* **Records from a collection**

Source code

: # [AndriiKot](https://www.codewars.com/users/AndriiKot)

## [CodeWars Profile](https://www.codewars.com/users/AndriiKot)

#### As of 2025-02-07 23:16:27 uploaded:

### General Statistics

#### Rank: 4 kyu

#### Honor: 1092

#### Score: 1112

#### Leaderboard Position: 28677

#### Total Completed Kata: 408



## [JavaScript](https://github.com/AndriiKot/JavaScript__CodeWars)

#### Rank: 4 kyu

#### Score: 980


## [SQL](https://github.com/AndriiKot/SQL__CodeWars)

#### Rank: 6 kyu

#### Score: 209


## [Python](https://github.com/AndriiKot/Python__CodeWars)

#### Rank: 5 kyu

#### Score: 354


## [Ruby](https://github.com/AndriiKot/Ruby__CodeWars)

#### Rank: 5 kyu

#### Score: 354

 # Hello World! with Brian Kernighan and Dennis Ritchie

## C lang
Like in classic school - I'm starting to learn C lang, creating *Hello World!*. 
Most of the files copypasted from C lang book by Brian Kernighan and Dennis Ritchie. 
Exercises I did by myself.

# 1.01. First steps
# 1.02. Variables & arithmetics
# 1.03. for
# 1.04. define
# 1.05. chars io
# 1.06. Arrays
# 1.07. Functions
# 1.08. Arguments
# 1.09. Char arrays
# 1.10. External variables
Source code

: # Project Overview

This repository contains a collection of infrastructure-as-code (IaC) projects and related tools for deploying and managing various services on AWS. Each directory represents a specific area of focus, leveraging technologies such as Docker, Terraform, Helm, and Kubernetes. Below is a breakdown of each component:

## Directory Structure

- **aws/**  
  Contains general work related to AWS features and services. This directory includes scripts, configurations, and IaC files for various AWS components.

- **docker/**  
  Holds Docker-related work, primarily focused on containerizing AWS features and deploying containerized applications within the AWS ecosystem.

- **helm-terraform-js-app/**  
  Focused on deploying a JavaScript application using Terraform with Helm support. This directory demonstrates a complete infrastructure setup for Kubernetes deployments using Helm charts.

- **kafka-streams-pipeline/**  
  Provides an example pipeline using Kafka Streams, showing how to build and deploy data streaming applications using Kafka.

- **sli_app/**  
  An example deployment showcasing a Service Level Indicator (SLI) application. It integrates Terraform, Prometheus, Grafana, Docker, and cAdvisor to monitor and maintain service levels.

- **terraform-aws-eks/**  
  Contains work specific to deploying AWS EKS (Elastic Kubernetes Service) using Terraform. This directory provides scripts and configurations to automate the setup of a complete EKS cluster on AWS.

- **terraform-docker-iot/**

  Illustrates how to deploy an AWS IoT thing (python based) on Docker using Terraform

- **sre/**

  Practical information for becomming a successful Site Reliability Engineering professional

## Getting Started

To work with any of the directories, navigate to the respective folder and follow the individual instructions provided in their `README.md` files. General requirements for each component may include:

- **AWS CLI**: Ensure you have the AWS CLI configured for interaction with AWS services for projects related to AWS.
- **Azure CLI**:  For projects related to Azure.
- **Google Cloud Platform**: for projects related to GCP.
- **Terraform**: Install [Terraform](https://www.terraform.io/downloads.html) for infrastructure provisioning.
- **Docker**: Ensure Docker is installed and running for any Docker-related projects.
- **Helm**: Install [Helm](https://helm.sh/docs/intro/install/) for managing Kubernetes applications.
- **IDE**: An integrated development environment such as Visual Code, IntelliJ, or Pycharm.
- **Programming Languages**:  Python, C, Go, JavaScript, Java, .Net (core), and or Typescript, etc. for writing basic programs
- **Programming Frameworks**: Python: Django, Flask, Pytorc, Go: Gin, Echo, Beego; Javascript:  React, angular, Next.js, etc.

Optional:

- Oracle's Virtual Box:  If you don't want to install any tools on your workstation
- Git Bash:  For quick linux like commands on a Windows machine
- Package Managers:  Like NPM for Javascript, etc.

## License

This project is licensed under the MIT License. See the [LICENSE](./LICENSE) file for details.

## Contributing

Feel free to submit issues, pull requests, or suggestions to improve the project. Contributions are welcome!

* **REQUIREMENT**
Beginning at the top of the records above, transcribe each line exactly up to and including the line that holds "#### Leaderboard Position: 28677".

* **OUTPUT**
Source code

: # [AndriiKot](https://www.codewars.com/users/AndriiKot)

## [CodeWars Profile](https://www.codewars.com/users/AndriiKot)

#### As of 2025-02-07 23:16:27 uploaded:

### General Statistics

#### Rank: 4 kyu

#### Honor: 1092

#### Score: 1112

#### Leaderboard Position: 28677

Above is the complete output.